WHAT TO DO »
Give the data again exactly as it appears, excluding any pictures.

------------

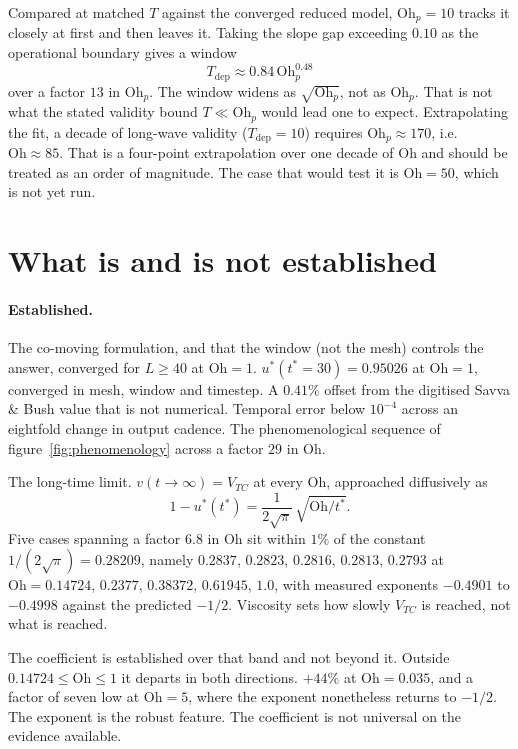 \documentclass[11pt,a4paper]{article}
\newcommand{\Oh}{\mathrm{Oh}}
\newcommand{\Ohp}{\mathrm{Oh}_{p}}
\newcommand{\Vtc}{V_{TC}}
\newcommand{\ustar}{u^{*}}
\newcommand{\tstar}{t^{*}}
\begin{document}
Compared at matched $T$ against the converged reduced model, $\Ohp = 10$ tracks
it closely at first and then leaves it. Taking the slope gap exceeding $0.10$
as the operational boundary gives a window
\begin{equation}
  T_{\mathrm{dep}} \approx 0.84\,\Ohp^{0.48}
\end{equation}
over a factor $13$ in $\Ohp$. The window widens as $\sqrt{\Ohp}$, not as
$\Ohp$. That is not what the stated validity bound $T \ll \Ohp$ would lead one
to expect. Extrapolating the fit, a decade of long-wave validity
($T_{\mathrm{dep}} = 10$) requires $\Ohp \approx 170$, i.e.\ $\Oh \approx 85$.
That is a four-point extrapolation over one decade of $\Oh$ and should
be treated as an order of magnitude. The case that would test it is
$\Oh = 50$, which is not yet run.

\section{What is and is not established}
\label{sec:established}

\paragraph{Established.}
The co-moving formulation, and that the window (not the mesh) controls the
answer, converged for $L \ge 40$ at $\Oh = 1$.
$\ustar(\tstar=30) = 0.95026$ at $\Oh = 1$, converged in mesh, window and
timestep. A $0.41\%$ offset from the digitised Savva \& Bush value that is not
numerical. Temporal error below $10^{-4}$ across an eightfold change in output
cadence. The phenomenological sequence of figure~\ref{fig:phenomenology} across
a factor $29$ in $\Oh$.

The long-time limit. $v(t\to\infty) = \Vtc$ at every $\Oh$, approached
diffusively as
\begin{equation}
  1 - \ustar(\tstar)
  = \frac{1}{2\sqrt{\pi}}\,\sqrt{\Oh/\tstar}.
  \label{eq:deficit}
\end{equation}
Five cases spanning a factor $6.8$ in $\Oh$ sit within $1\%$ of the
constant $1/(2\sqrt{\pi}) = 0.28209$, namely $0.2837$, $0.2823$, $0.2816$,
$0.2813$, $0.2793$ at $\Oh = 0.14724$, $0.2377$, $0.38372$, $0.61945$,
$1.0$, with measured exponents $-0.4901$ to $-0.4998$ against the predicted
$-1/2$. Viscosity sets how slowly $\Vtc$ is reached, not what is reached.

The coefficient is established over that band and not beyond it. Outside
$0.14724 \le \Oh \le 1$ it departs in both directions. $+44\%$ at
$\Oh = 0.035$, and a factor of seven low at $\Oh = 5$, where the exponent
nonetheless returns to $-1/2$. The exponent is the robust feature. The
coefficient is not universal on the evidence available.
\end{document}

------------

COMPLETED EXERCISE »
 \documentclass[11pt,a4paper]{article}
\newcommand{\Oh}{\mathrm{Oh}}
\newcommand{\Ohp}{\mathrm{Oh}_{p}}
\newcommand{\Vtc}{V_{TC}}
\newcommand{\ustar}{u^{*}}
\newcommand{\tstar}{t^{*}}
\begin{document}
Compared at matched $T$ against the converged reduced model, $\Ohp = 10$ tracks
it closely at first and then leaves it. Taking the slope gap exceeding $0.10$
as the operational boundary gives a window
\begin{equation}
  T_{\mathrm{dep}} \approx 0.84\,\Ohp^{0.48}
\end{equation}
over a factor $13$ in $\Ohp$. The window widens as $\sqrt{\Ohp}$, not as
$\Ohp$. That is not what the stated validity bound $T \ll \Ohp$ would lead one
to expect. Extrapolating the fit, a decade of long-wave validity
($T_{\mathrm{dep}} = 10$) requires $\Ohp \approx 170$, i.e.\ $\Oh \approx 85$.
That is a four-point extrapolation over one decade of $\Oh$ and should
be treated as an order of magnitude. The case that would test it is
$\Oh = 50$, which is not yet run.

\section{What is and is not established}
\label{sec:established}

\paragraph{Established.}
The co-moving formulation, and that the window (not the mesh) controls the
answer, converged for $L \ge 40$ at $\Oh = 1$.
$\ustar(\tstar=30) = 0.95026$ at $\Oh = 1$, converged in mesh, window and
timestep. A $0.41\%$ offset from the digitised Savva \& Bush value that is not
numerical. Temporal error below $10^{-4}$ across an eightfold change in output
cadence. The phenomenological sequence of figure~\ref{fig:phenomenology} across
a factor $29$ in $\Oh$.

The long-time limit. $v(t\to\infty) = \Vtc$ at every $\Oh$, approached
diffusively as
\begin{equation}
  1 - \ustar(\tstar)
  = \frac{1}{2\sqrt{\pi}}\,\sqrt{\Oh/\tstar}.
  \label{eq:deficit}
\end{equation}
Five cases spanning a factor $6.8$ in $\Oh$ sit within $1\%$ of the
constant $1/(2\sqrt{\pi}) = 0.28209$, namely $0.2837$, $0.2823$, $0.2816$,
$0.2813$, $0.2793$ at $\Oh = 0.14724$, $0.2377$, $0.38372$, $0.61945$,
$1.0$, with measured exponents $-0.4901$ to $-0.4998$ against the predicted
$-1/2$. Viscosity sets how slowly $\Vtc$ is reached, not what is reached.

The coefficient is established over that band and not beyond it. Outside
$0.14724 \le \Oh \le 1$ it departs in both directions. $+44\%$ at
$\Oh = 0.035$, and a factor of seven low at $\Oh = 5$, where the exponent
nonetheless returns to $-1/2$. The exponent is the robust feature. The
coefficient is not universal on the evidence available.
\end{document}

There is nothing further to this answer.